• _TASK STATEMENT_: Copy out every line of the listing in which "Server의" appears.
DATASET RECORDS section start
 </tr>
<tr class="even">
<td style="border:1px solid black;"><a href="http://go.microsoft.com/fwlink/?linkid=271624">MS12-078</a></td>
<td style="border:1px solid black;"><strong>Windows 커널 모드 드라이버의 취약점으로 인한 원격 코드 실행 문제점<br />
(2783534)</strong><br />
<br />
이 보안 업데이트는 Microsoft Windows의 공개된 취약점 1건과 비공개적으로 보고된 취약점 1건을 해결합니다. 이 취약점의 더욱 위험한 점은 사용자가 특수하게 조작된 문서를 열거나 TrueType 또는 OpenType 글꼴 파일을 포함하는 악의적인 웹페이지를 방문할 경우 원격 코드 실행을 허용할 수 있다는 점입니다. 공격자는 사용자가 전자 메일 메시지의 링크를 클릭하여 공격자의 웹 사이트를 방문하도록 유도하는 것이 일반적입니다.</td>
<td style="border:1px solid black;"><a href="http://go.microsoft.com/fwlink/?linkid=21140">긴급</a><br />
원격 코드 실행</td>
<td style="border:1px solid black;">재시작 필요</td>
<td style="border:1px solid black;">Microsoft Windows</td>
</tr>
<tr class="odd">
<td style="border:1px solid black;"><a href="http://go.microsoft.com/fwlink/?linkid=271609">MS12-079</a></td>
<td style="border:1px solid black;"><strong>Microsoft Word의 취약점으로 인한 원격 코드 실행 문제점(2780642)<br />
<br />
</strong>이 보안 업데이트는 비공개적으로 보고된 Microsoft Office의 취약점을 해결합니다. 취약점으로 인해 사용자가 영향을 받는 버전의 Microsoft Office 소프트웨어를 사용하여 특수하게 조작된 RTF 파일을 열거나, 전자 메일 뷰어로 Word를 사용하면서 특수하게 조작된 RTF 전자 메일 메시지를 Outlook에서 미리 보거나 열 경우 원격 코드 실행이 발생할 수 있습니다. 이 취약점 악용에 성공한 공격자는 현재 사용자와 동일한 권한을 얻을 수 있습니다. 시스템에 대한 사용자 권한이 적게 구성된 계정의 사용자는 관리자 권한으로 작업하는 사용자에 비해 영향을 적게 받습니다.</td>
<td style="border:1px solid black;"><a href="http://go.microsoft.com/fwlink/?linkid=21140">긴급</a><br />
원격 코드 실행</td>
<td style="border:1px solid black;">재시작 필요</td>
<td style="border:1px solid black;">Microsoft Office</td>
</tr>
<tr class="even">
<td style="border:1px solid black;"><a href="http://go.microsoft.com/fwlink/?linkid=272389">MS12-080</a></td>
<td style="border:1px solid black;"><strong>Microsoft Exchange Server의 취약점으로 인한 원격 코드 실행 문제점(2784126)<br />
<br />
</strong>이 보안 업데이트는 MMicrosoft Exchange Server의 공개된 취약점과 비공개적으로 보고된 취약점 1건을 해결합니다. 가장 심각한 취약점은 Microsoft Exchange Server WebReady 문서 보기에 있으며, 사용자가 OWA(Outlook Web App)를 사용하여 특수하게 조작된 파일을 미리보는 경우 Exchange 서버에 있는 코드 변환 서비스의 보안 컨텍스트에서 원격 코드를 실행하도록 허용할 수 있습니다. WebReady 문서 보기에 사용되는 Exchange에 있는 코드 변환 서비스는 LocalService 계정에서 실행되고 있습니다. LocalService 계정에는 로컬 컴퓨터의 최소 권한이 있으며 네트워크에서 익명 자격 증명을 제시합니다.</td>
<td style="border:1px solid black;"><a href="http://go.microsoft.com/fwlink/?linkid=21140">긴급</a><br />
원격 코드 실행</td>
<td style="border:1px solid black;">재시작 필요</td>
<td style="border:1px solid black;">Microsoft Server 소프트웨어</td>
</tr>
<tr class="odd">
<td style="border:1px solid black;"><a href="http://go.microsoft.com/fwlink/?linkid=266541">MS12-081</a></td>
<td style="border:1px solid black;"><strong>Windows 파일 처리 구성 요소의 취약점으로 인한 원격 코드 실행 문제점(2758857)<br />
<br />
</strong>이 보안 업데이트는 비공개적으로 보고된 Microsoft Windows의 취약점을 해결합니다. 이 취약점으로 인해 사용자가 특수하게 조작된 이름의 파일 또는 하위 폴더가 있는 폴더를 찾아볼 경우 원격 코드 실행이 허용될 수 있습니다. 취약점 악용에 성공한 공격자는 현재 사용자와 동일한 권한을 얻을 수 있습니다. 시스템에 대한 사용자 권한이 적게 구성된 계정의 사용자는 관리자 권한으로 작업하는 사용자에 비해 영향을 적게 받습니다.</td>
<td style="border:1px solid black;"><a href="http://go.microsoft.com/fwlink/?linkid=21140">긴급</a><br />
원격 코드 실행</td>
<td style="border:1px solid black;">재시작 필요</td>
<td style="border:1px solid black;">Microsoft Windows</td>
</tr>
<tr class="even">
DATASET RECORDS section end
• _WORKED SOLUTION_:
<td style="border:1px solid black;"><strong>Microsoft Exchange Server의 취약점으로 인한 원격 코드 실행 문제점(2784126)<br />
</strong>이 보안 업데이트는 MMicrosoft Exchange Server의 공개된 취약점과 비공개적으로 보고된 취약점 1건을 해결합니다. 가장 심각한 취약점은 Microsoft Exchange Server WebReady 문서 보기에 있으며, 사용자가 OWA(Outlook Web App)를 사용하여 특수하게 조작된 파일을 미리보는 경우 Exchange 서버에 있는 코드 변환 서비스의 보안 컨텍스트에서 원격 코드를 실행하도록 허용할 수 있습니다. WebReady 문서 보기에 사용되는 Exchange에 있는 코드 변환 서비스는 LocalService 계정에서 실행되고 있습니다. LocalService 계정에는 로컬 컴퓨터의 최소 권한이 있으며 네트워크에서 익명 자격 증명을 제시합니다.</td>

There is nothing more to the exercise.